= Same-sex marriage in the Northern Mariana Islands =

Same-sex marriage was legalized in the Northern Mariana Islands by the U.S. Supreme Court's landmark ruling in Obergefell v. Hodges on June 26, 2015, which struck down same-sex marriage bans nationwide. On June 29, Governor Eloy Inos issued a statement hailing the decision as "historic", and said he would work with the Attorney General and local officials to bring the U.S. territory into compliance. Attorney General Edward Manibusan issued a memorandum on June 30 confirming that the territory was bound by the court decision and said that marriage license forms would be changed to include same-sex couples.

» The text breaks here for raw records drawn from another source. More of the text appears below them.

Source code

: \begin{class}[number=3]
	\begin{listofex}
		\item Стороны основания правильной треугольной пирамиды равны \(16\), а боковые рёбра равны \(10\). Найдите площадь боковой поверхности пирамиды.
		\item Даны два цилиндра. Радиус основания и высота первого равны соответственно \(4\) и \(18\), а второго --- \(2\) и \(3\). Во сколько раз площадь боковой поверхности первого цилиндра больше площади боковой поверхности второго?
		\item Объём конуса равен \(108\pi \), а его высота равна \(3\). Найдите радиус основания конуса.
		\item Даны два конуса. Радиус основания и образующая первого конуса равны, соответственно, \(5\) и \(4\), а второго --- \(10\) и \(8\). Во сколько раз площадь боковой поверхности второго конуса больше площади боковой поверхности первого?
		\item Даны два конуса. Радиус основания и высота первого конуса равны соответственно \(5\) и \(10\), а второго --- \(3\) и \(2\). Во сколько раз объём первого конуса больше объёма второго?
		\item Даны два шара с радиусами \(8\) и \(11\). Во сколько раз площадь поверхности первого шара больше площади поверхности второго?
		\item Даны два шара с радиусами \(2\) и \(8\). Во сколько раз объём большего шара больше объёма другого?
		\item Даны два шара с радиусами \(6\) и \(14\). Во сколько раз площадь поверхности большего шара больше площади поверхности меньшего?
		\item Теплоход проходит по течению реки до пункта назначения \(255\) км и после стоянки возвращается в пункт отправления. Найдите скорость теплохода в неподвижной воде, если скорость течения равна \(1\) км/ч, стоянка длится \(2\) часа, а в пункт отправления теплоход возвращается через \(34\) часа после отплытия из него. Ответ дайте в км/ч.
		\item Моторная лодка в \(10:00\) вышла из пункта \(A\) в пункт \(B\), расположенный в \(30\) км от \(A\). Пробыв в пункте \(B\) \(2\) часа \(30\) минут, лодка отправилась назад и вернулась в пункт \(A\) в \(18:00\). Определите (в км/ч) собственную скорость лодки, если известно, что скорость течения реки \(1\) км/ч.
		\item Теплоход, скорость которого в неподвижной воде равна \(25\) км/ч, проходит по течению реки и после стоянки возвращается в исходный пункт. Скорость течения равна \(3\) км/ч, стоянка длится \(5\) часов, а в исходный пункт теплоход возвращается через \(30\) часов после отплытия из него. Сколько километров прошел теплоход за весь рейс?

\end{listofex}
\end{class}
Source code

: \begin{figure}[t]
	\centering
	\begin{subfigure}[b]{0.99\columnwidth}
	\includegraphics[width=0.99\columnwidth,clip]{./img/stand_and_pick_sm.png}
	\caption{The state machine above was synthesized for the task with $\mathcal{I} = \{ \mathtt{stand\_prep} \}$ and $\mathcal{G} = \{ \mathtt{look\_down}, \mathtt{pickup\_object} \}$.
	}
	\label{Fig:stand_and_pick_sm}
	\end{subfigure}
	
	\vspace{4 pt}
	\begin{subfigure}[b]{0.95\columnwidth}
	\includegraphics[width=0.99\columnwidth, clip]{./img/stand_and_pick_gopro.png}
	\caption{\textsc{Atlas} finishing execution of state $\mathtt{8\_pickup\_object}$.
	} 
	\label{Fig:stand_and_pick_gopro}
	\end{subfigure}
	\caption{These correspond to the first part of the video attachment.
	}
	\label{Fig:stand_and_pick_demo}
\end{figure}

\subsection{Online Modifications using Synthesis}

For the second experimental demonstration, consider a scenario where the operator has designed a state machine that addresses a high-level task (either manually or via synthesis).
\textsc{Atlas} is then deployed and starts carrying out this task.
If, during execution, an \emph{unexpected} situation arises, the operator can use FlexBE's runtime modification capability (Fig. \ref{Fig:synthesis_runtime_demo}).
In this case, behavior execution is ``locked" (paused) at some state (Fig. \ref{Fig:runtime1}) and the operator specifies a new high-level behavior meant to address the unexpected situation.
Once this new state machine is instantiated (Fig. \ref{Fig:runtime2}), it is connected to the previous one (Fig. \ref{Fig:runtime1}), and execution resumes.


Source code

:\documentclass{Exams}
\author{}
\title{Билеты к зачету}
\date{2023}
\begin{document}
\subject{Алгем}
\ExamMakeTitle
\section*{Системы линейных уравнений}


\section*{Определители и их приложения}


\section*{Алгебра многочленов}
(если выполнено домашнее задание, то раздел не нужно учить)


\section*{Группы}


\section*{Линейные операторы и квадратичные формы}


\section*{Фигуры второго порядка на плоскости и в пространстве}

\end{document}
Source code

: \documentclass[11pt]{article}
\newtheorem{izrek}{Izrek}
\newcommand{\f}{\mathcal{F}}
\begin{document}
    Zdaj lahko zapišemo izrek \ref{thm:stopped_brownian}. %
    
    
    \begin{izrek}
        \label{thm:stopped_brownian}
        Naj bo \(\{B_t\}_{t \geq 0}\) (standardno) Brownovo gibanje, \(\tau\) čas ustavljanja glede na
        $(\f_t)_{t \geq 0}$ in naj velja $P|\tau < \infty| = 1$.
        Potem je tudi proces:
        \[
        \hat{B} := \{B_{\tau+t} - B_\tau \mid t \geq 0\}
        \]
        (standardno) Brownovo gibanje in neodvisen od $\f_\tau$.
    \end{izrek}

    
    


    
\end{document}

The Northern Mariana Islands may be the jurisdiction with the highest share of same-sex marriages in the world. In FY2019, same-sex marriages accounted for 41% of all marriages performed in Saipan.

==Legal history==
===Background===
There is no prohibition on same-sex marriage in the laws of the Northern Mariana Islands, nor do the statutes specify the sex of the parties to a marriage between citizens. However, other provisions appear to assume that the parties are not of the same sex. For example, in the case of a marriage involving one or more non-citizens, the statutes provide that "the male at the time of contracting the marriage be at least 18 years of age and the female at least 16 years of age." Similarly, statutes concerning divorce describe the partners to a marriage as "husband" and "wife". In December 2004, the Northern Mariana Islands House of Representatives voted 15–0 with 1 abstention in favor of a constitutional amendment banning same-sex marriage. The measure was introduced to the House by Speaker Benigno Fitial, who cited his Catholic faith as his reason for supporting the proposal. The amendment would have added the following section to the Northern Mariana Islands Commonwealth Constitution: "It is the public policy of the Commonwealth to protect the unique relationship of marriage and that only the union of one man and one woman shall be valid or recognized as a marriage in the CNMI and the legislature may enact no law inconsistent with the public policy on marriage." The amendment failed to pass the Senate.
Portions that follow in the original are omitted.